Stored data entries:
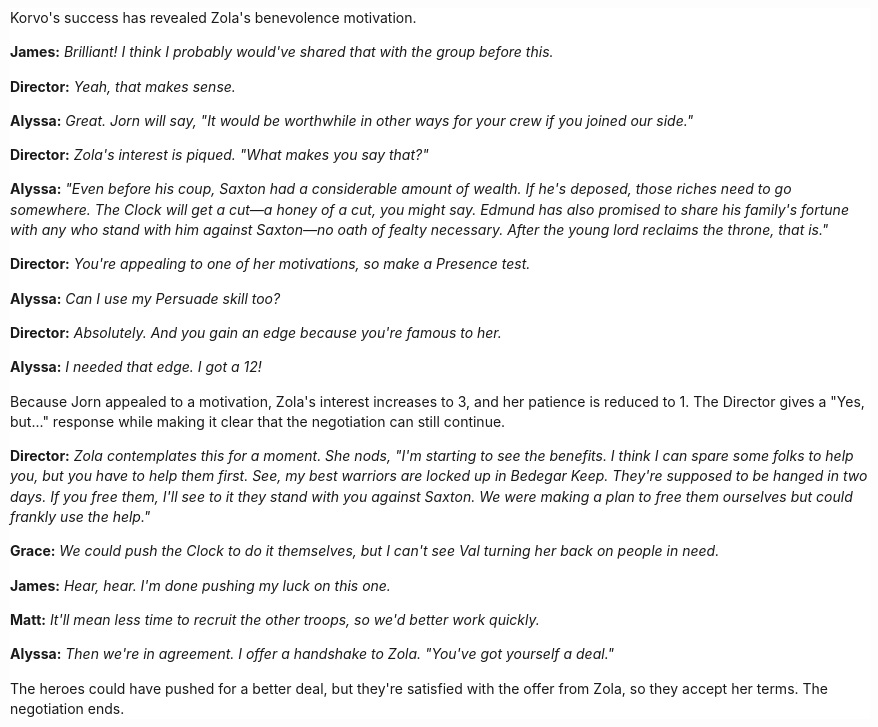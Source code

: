 Korvo's success has revealed Zola's benevolence motivation.

**James:** *Brilliant! I think I probably would've shared that with the group before this.*

**Director:** *Yeah, that makes sense.*

**Alyssa:** *Great. Jorn will say, "It would be worthwhile in other ways for your crew if you joined our side."*

**Director:** *Zola's interest is piqued. "What makes you say that?"*

**Alyssa:** *"Even before his coup, Saxton had a considerable amount of wealth. If he's deposed, those riches need to go somewhere. The Clock will get a cut—a honey of a cut, you might say. Edmund has also promised to share his family's fortune with any who stand with him against Saxton—no oath of fealty necessary. After the young lord reclaims the throne, that is."*

**Director:** *You're appealing to one of her motivations, so make a Presence test.*

**Alyssa:** *Can I use my Persuade skill too?*

**Director:** *Absolutely. And you gain an edge because you're famous to her.*

**Alyssa:** *I needed that edge. I got a 12!*

Because Jorn appealed to a motivation, Zola's interest increases to 3, and her patience is reduced to 1. The Director gives a "Yes, but..." response while making it clear that the negotiation can still continue.

**Director:** *Zola contemplates this for a moment. She nods, "I'm starting to see the benefits. I think I can spare some folks to help you, but you have to help them first. See, my best warriors are locked up in Bedegar Keep. They're supposed to be hanged in two days. If you free them, I'll see to it they stand with you against Saxton. We were making a plan to free them ourselves but could frankly use the help."*

**Grace:** *We could push the Clock to do it themselves, but I can't see Val turning her back on people in need.*

**James:** *Hear, hear. I'm done pushing my luck on this one.*

**Matt:** *It'll mean less time to recruit the other troops, so we'd better work quickly.*

**Alyssa:** *Then we're in agreement. I offer a handshake to Zola. "You've got yourself a deal."*

The heroes could have pushed for a better deal, but they're satisfied with the offer from Zola, so they accept her terms. The negotiation ends.

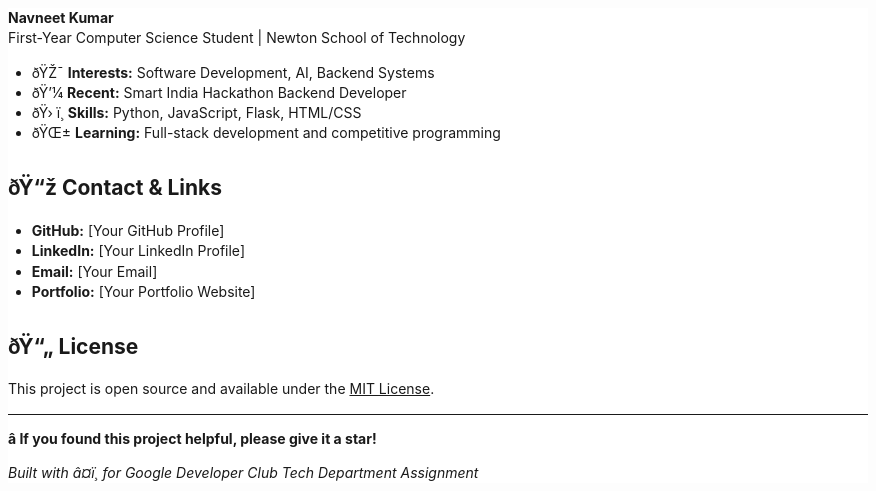 **Navneet Kumar**  
First-Year Computer Science Student | Newton School of Technology

- ðŸŽ¯ **Interests:** Software Development, AI, Backend Systems
- ðŸ’¼ **Recent:** Smart India Hackathon Backend Developer  
- ðŸ› ï¸ **Skills:** Python, JavaScript, Flask, HTML/CSS
- ðŸŒ± **Learning:** Full-stack development and competitive programming

## ðŸ“ž Contact & Links

- **GitHub:** [Your GitHub Profile]
- **LinkedIn:** [Your LinkedIn Profile]  
- **Email:** [Your Email]
- **Portfolio:** [Your Portfolio Website]

## ðŸ“„ License

This project is open source and available under the [MIT License](LICENSE).

---

**â­ If you found this project helpful, please give it a star!**

*Built with â¤ï¸ for Google Developer Club Tech Department Assignment*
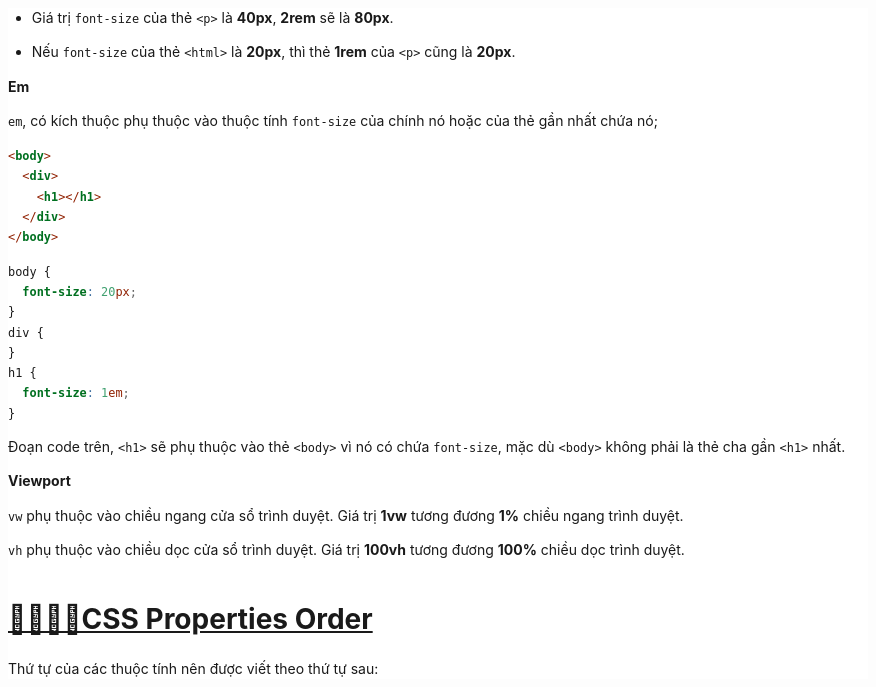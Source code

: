 - Giá trị `font-size` của thẻ `<p>` là **40px**, **2rem** sẽ là **80px**.

- Nếu `font-size` của thẻ `<html>` là **20px**, thì thẻ **1rem** của `<p>` cũng là **20px**.

**Em**

`em`, có kích thuộc phụ thuộc vào thuộc tính `font-size` của chính nó hoặc của thẻ gần nhất chứa nó;

```html
<body>
  <div>
    <h1></h1>
  </div>
</body>
```

```css
body {
  font-size: 20px;
}
div {
}
h1 {
  font-size: 1em;
}
```

Đoạn code trên, `<h1>` sẽ phụ thuộc vào thẻ `<body>` vì nó có chứa `font-size`, mặc dù `<body>` không phải là thẻ cha gần `<h1>` nhất.

**Viewport**

`vw` phụ thuộc vào chiều ngang cửa sổ trình duyệt. Giá trị **1vw** tương đương **1%** chiều ngang trình duyệt.

`vh` phụ thuộc vào chiều dọc cửa sổ trình duyệt. Giá trị **100vh** tương đương **100%** chiều dọc trình duyệt.

# [👨‍👩‍👦‍👦CSS Properties Order](https://9elements.com/css-rule-order/)

Thứ tự của các thuộc tính nên được viết theo thứ tự sau:
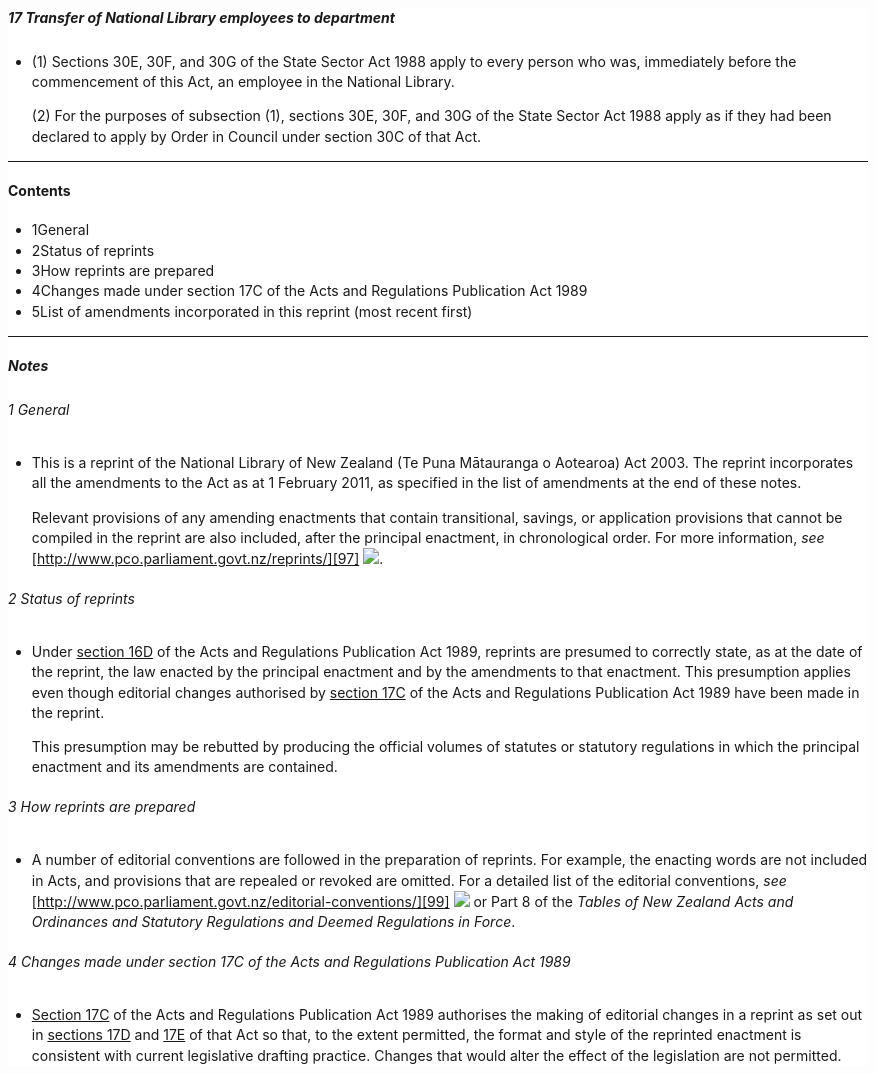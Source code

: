 ##### 17 Transfer of National Library employees to department
    
*   (1) Sections 30E, 30F, and 30G of the State Sector Act 1988 apply to every person who was, immediately before the commencement of this Act, an employee in the National Library.
    
    (2) For the purposes of subsection (1), sections 30E, 30F, and 30G of the State Sector Act 1988 apply as if they had been declared to apply by Order in Council under section 30C of that Act.

---

#### Contents
    
*   1General
*   2Status of reprints
*   3How reprints are prepared
*   4Changes made under section 17C of the Acts and Regulations Publication Act 1989
*   5List of amendments incorporated in this reprint (most recent first)

---

##### Notes

###### 1 General
    
*   This is a reprint of the National Library of New Zealand (Te Puna Mātauranga o Aotearoa) Act 2003\. The reprint incorporates all the amendments to the Act as at 1 February 2011, as specified in the list of amendments at the end of these notes.
    
    Relevant provisions of any amending enactments that contain transitional, savings, or application provisions that cannot be compiled in the reprint are also included, after the principal enactment, in chronological order. For more information, _see_ [http://www.pco.parliament.govt.nz/reprints/][97] ![](/images/external_link.gif).

###### 2 Status of reprints
    
*   Under [section 16D][98] of the Acts and Regulations Publication Act 1989, reprints are presumed to correctly state, as at the date of the reprint, the law enacted by the principal enactment and by the amendments to that enactment. This presumption applies even though editorial changes authorised by [section 17C][0] of the Acts and Regulations Publication Act 1989 have been made in the reprint.
    
    This presumption may be rebutted by producing the official volumes of statutes or statutory regulations in which the principal enactment and its amendments are contained.

###### 3 How reprints are prepared
    
*   A number of editorial conventions are followed in the preparation of reprints. For example, the enacting words are not included in Acts, and provisions that are repealed or revoked are omitted. For a detailed list of the editorial conventions, _see_ [http://www.pco.parliament.govt.nz/editorial-conventions/][99] ![](/images/external_link.gif) or Part 8 of the _Tables of New Zealand Acts and Ordinances and Statutory Regulations and Deemed Regulations in Force_.

###### 4 Changes made under section 17C of the Acts and Regulations Publication Act 1989
    
*   [Section 17C][0] of the Acts and Regulations Publication Act 1989 authorises the making of editorial changes in a reprint as set out in [sections 17D][100] and [17E][101] of that Act so that, to the extent permitted, the format and style of the reprinted enactment is consistent with current legislative drafting practice. Changes that would alter the effect of the legislation are not permitted.
    

[0]: http://www.legislation.govt.nz/act/public/2003/0019/latest/link.aspx?id=DLM195466
[1]: http://www.legislation.govt.nz/act/public/2003/0019/latest/whole.html#DLM191965
[2]: http://www.legislation.govt.nz/act/public/2003/0019/latest/whole.html#DLM191966
[3]: http://www.legislation.govt.nz/act/public/2003/0019/latest/whole.html#DLM191967
[4]: http://www.legislation.govt.nz/act/public/2003/0019/latest/whole.html#DLM191968
[5]: http://www.legislation.govt.nz/act/public/2003/0019/latest/whole.html#DLM191969
[6]: http://www.legislation.govt.nz/act/public/2003/0019/latest/whole.html#DLM191992
[7]: http://www.legislation.govt.nz/act/public/2003/0019/latest/whole.html#DLM191993
[8]: http://www.legislation.govt.nz/act/public/2003/0019/latest/whole.html#DLM191994
[9]: http://www.legislation.govt.nz/act/public/2003/0019/latest/whole.html#DLM191995
[10]: http://www.legislation.govt.nz/act/public/2003/0019/latest/whole.html#DLM191996
[11]: http://www.legislation.govt.nz/act/public/2003/0019/latest/whole.html#DLM191997
[12]: http://www.legislation.govt.nz/act/public/2003/0019/latest/whole.html#DLM191998
[13]: http://www.legislation.govt.nz/act/public/2003/0019/latest/whole.html#DLM191999
[14]: http://www.legislation.govt.nz/act/public/2003/0019/latest/whole.html#DLM3529940
[15]: http://www.legislation.govt.nz/act/public/2003/0019/latest/whole.html#DLM192201
[16]: http://www.legislation.govt.nz/act/public/2003/0019/latest/whole.html#DLM192202
[17]: http://www.legislation.govt.nz/act/public/2003/0019/latest/whole.html#DLM192210
[18]: http://www.legislation.govt.nz/act/public/2003/0019/latest/whole.html#DLM192211
[19]: http://www.legislation.govt.nz/act/public/2003/0019/latest/whole.html#DLM192213
[20]: http://www.legislation.govt.nz/act/public/2003/0019/latest/whole.html#DLM192214
[21]: http://www.legislation.govt.nz/act/public/2003/0019/latest/whole.html#DLM192215
[22]: http://www.legislation.govt.nz/act/public/2003/0019/latest/whole.html#DLM192216
[23]: http://www.legislation.govt.nz/act/public/2003/0019/latest/whole.html#DLM192217
[24]: http://www.legislation.govt.nz/act/public/2003/0019/latest/whole.html#DLM192218
[25]: http://www.legislation.govt.nz/act/public/2003/0019/latest/whole.html#DLM192219
[26]: http://www.legislation.govt.nz/act/public/2003/0019/latest/whole.html#DLM192220
[27]: http://www.legislation.govt.nz/act/public/2003/0019/latest/whole.html#DLM192221
[28]: http://www.legislation.govt.nz/act/public/2003/0019/latest/whole.html#DLM192223
[29]: http://www.legislation.govt.nz/act/public/2003/0019/latest/whole.html#DLM192224
[30]: http://www.legislation.govt.nz/act/public/2003/0019/latest/whole.html#DLM192225
[31]: http://www.legislation.govt.nz/act/public/2003/0019/latest/whole.html#DLM192226
[32]: http://www.legislation.govt.nz/act/public/2003/0019/latest/whole.html#DLM192227
[33]: http://www.legislation.govt.nz/act/public/2003/0019/latest/whole.html#DLM192228
[34]: http://www.legislation.govt.nz/act/public/2003/0019/latest/whole.html#DLM192229
[35]: http://www.legislation.govt.nz/act/public/2003/0019/latest/whole.html#DLM192230
[36]: http://www.legislation.govt.nz/act/public/2003/0019/latest/whole.html#DLM192231
[37]: http://www.legislation.govt.nz/act/public/2003/0019/latest/whole.html#DLM192232
[38]: http://www.legislation.govt.nz/act/public/2003/0019/latest/whole.html#DLM192233
[39]: http://www.legislation.govt.nz/act/public/2003/0019/latest/whole.html#DLM192234
[40]: http://www.legislation.govt.nz/act/public/2003/0019/latest/whole.html#DLM192256
[41]: http://www.legislation.govt.nz/act/public/2003/0019/latest/whole.html#DLM192257
[42]: http://www.legislation.govt.nz/act/public/2003/0019/latest/whole.html#DLM192258
[43]: http://www.legislation.govt.nz/act/public/2003/0019/latest/whole.html#DLM192259
[44]: http://www.legislation.govt.nz/act/public/2003/0019/latest/whole.html#DLM192260
[45]: http://www.legislation.govt.nz/act/public/2003/0019/latest/whole.html#DLM192261
[46]: http://www.legislation.govt.nz/act/public/2003/0019/latest/whole.html#DLM192262
[47]: http://www.legislation.govt.nz/act/public/2003/0019/latest/whole.html#DLM192263
[48]: http://www.legislation.govt.nz/act/public/2003/0019/latest/whole.html#DLM192264
[49]: http://www.legislation.govt.nz/act/public/2003/0019/latest/whole.html#DLM192265
[50]: http://www.legislation.govt.nz/act/public/2003/0019/latest/whole.html#DLM192266
[51]: http://www.legislation.govt.nz/act/public/2003/0019/latest/whole.html#DLM192267
[52]: http://www.legislation.govt.nz/act/public/2003/0019/latest/whole.html#DLM192268
[53]: http://www.legislation.govt.nz/act/public/2003/0019/latest/whole.html#DLM192269
[54]: http://www.legislation.govt.nz/act/public/2003/0019/latest/whole.html#DLM192270
[55]: http://www.legislation.govt.nz/act/public/2003/0019/latest/whole.html#DLM192271
[56]: http://www.legislation.govt.nz/act/public/2003/0019/latest/whole.html#DLM192272
[57]: http://www.legislation.govt.nz/act/public/2003/0019/latest/whole.html#DLM192273
[58]: http://www.legislation.govt.nz/act/public/2003/0019/latest/whole.html#DLM192274
[59]: http://www.legislation.govt.nz/act/public/2003/0019/latest/whole.html#DLM192275
[60]: http://www.legislation.govt.nz/act/public/2003/0019/latest/whole.html#DLM192276
[61]: http://www.legislation.govt.nz/act/public/2003/0019/latest/whole.html#DLM192277
[62]: http://www.legislation.govt.nz/act/public/2003/0019/latest/whole.html#DLM192278
[63]: http://www.legislation.govt.nz/act/public/2003/0019/latest/whole.html#DLM192279
[64]: http://www.legislation.govt.nz/act/public/2003/0019/latest/link.aspx?id=DLM3430008
[65]: http://www.legislation.govt.nz/act/public/2003/0019/latest/link.aspx?id=DLM3430009
[66]: http://www.legislation.govt.nz/act/public/2003/0019/latest/link.aspx?id=DLM129109
[67]: http://www.legislation.govt.nz/act/public/2003/0019/latest/link.aspx?id=DLM3430018
[68]: http://www.legislation.govt.nz/act/public/2003/0019/latest/link.aspx?id=DLM345528
[69]: http://www.legislation.govt.nz/act/public/2003/0019/latest/link.aspx?id=DLM3430019
[70]: http://www.legislation.govt.nz/act/public/2003/0019/latest/link.aspx?id=DLM346105
[71]: http://www.legislation.govt.nz/act/public/2003/0019/latest/link.aspx?id=DLM3430020
[72]: http://www.legislation.govt.nz/act/public/2003/0019/latest/link.aspx?id=DLM345745
[73]: http://www.legislation.govt.nz/act/public/2003/0019/latest/link.aspx?id=DLM3430022
[74]: http://www.legislation.govt.nz/act/public/2003/0019/latest/link.aspx?id=DLM3430002
[75]: http://www.legislation.govt.nz/act/public/2003/0019/latest/link.aspx?id=DLM3430023
[76]: http://www.legislation.govt.nz/act/public/2003/0019/latest/link.aspx?id=DLM3430024
[77]: http://www.legislation.govt.nz/act/public/2003/0019/latest/link.aspx?id=DLM3430026
[78]: http://www.legislation.govt.nz/act/public/2003/0019/latest/link.aspx?id=DLM162464
[79]: http://www.legislation.govt.nz/act/public/2003/0019/latest/link.aspx?id=DLM3430027
[80]: http://www.legislation.govt.nz/act/public/2003/0019/latest/link.aspx?id=DLM328867
[81]: http://www.legislation.govt.nz/act/public/2003/0019/latest/link.aspx?id=DLM3430028
[82]: http://www.legislation.govt.nz/act/public/2003/0019/latest/link.aspx?id=DLM3430029
[83]: http://www.legislation.govt.nz/act/public/2003/0019/latest/link.aspx?id=DLM345633
[84]: http://www.legislation.govt.nz/act/public/2003/0019/latest/link.aspx?id=DLM345939
[85]: http://www.legislation.govt.nz/act/public/2003/0019/latest/link.aspx?id=DLM345537
[86]: http://www.legislation.govt.nz/act/public/2003/0019/latest/link.aspx?id=DLM3430030
[87]: http://www.legislation.govt.nz/act/public/2003/0019/latest/link.aspx?id=DLM195534
[88]: http://www.legislation.govt.nz/act/public/2003/0019/latest/link.aspx?id=DLM162472
[89]: http://www.legislation.govt.nz/act/public/2003/0019/latest/link.aspx?id=DLM347405
[90]: http://www.legislation.govt.nz/act/public/2003/0019/latest/link.aspx?id=DLM314163
[91]: http://www.legislation.govt.nz/act/public/2003/0019/latest/link.aspx?id=DLM390522
[92]: http://www.legislation.govt.nz/act/public/2003/0019/latest/link.aspx?id=DLM89121
[93]: http://www.legislation.govt.nz/act/public/2003/0019/latest/link.aspx?id=DLM324284
[94]: http://www.legislation.govt.nz/act/public/2003/0019/latest/link.aspx?id=DLM163544
[95]: http://www.legislation.govt.nz/act/public/2003/0019/latest/link.aspx?id=DLM130706
[96]: http://www.legislation.govt.nz/act/public/2003/0019/latest/link.aspx?id=DLM64790
[97]: http://www.pco.parliament.govt.nz/reprints/
[98]: http://www.legislation.govt.nz/act/public/2003/0019/latest/link.aspx?id=DLM195439
[99]: http://www.pco.parliament.govt.nz/editorial-conventions/
[100]: http://www.legislation.govt.nz/act/public/2003/0019/latest/link.aspx?id=DLM195468
[101]: http://www.legislation.govt.nz/act/public/2003/0019/latest/link.aspx?id=DLM195470
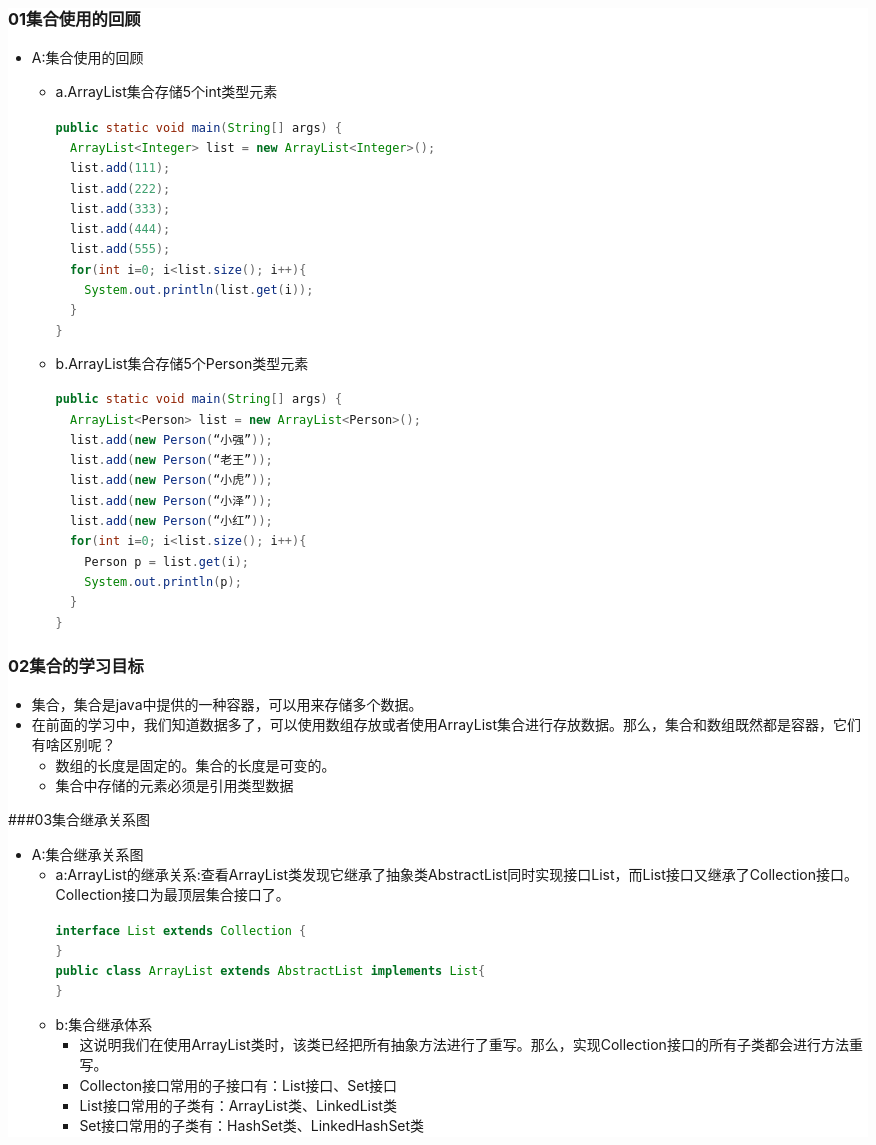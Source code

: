 ### 01集合使用的回顾
* A:集合使用的回顾
  * a.ArrayList集合存储5个int类型元素
    ```java
    public static void main(String[] args) {
      ArrayList<Integer> list = new ArrayList<Integer>();
      list.add(111);
      list.add(222);
      list.add(333);
      list.add(444);
      list.add(555);
      for(int i=0; i<list.size(); i++){
        System.out.println(list.get(i));
      }
    }
    ```

  * b.ArrayList集合存储5个Person类型元素
    ```java
    public static void main(String[] args) {
      ArrayList<Person> list = new ArrayList<Person>();
      list.add(new Person(“小强”));
      list.add(new Person(“老王”));
      list.add(new Person(“小虎”));
      list.add(new Person(“小泽”));
      list.add(new Person(“小红”));
      for(int i=0; i<list.size(); i++){
        Person p = list.get(i);
        System.out.println(p);
      }
    }
    ```


### 02集合的学习目标
* 集合，集合是java中提供的一种容器，可以用来存储多个数据。
* 在前面的学习中，我们知道数据多了，可以使用数组存放或者使用ArrayList集合进行存放数据。那么，集合和数组既然都是容器，它们有啥区别呢？
  * 数组的长度是固定的。集合的长度是可变的。
  * 集合中存储的元素必须是引用类型数据

###03集合继承关系图
* A:集合继承关系图
  * a:ArrayList的继承关系:查看ArrayList类发现它继承了抽象类AbstractList同时实现接口List，而List接口又继承了Collection接口。Collection接口为最顶层集合接口了。
    ```java
    interface List extends Collection {
    }
    public class ArrayList extends AbstractList implements List{
    }
    ```
  * b:集合继承体系
    * 这说明我们在使用ArrayList类时，该类已经把所有抽象方法进行了重写。那么，实现Collection接口的所有子类都会进行方法重写。
    * Collecton接口常用的子接口有：List接口、Set接口
    * List接口常用的子类有：ArrayList类、LinkedList类
    * Set接口常用的子类有：HashSet类、LinkedHashSet类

◆ REQUIREMENT ◆
Search the data for "tính" and list every line in which it occurs.

◆ REPLY ◆
`em`, có kích thuộc phụ thuộc vào thuộc tính `font-size` của chính nó hoặc của thẻ gần nhất chứa nó;
Thứ tự của các thuộc tính nên được viết theo thứ tự sau:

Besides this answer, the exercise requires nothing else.